Copy every line of the records that includes the word "teamId".
*** Record extracts ***
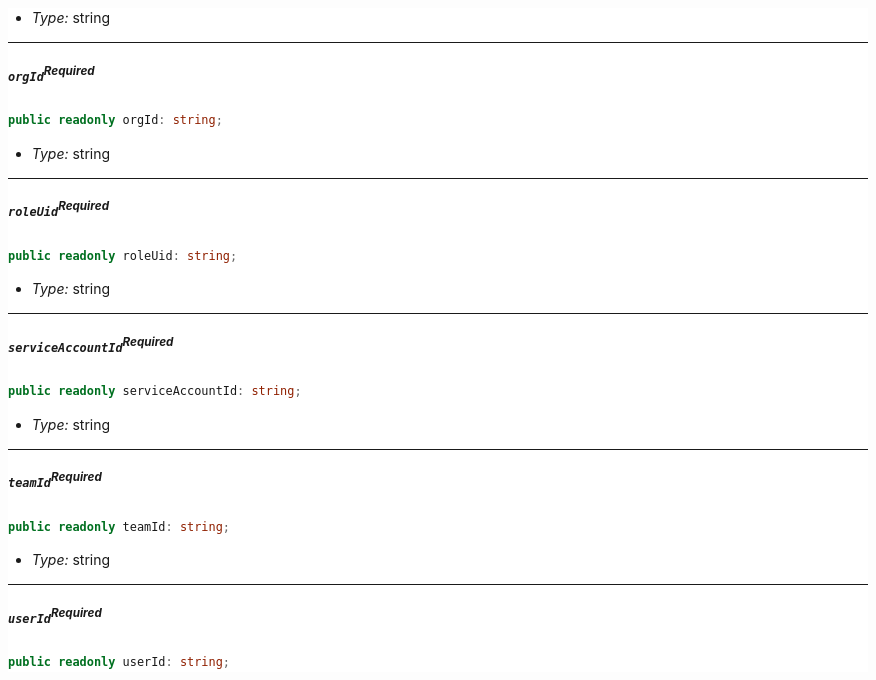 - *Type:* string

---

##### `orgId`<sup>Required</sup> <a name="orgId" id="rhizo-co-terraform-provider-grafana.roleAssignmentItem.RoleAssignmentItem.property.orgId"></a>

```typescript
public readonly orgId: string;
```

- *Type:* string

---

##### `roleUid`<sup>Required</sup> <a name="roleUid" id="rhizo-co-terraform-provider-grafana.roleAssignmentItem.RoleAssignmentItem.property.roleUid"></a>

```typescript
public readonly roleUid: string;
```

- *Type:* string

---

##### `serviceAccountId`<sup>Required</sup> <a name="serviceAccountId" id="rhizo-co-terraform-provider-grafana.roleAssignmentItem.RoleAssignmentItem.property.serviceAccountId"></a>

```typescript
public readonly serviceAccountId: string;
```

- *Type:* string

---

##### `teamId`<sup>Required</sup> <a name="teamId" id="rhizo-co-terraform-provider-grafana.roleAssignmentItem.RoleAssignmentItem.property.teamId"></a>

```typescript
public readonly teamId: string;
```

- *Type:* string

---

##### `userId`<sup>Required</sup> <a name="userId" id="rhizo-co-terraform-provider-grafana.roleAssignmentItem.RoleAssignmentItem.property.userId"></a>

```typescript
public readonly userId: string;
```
*** End of Record extracts ***
• Answer to the exercise
##### `teamId`<sup>Required</sup> <a name="teamId" id="rhizo-co-terraform-provider-grafana.roleAssignmentItem.RoleAssignmentItem.property.teamId"></a>
public readonly teamId: string;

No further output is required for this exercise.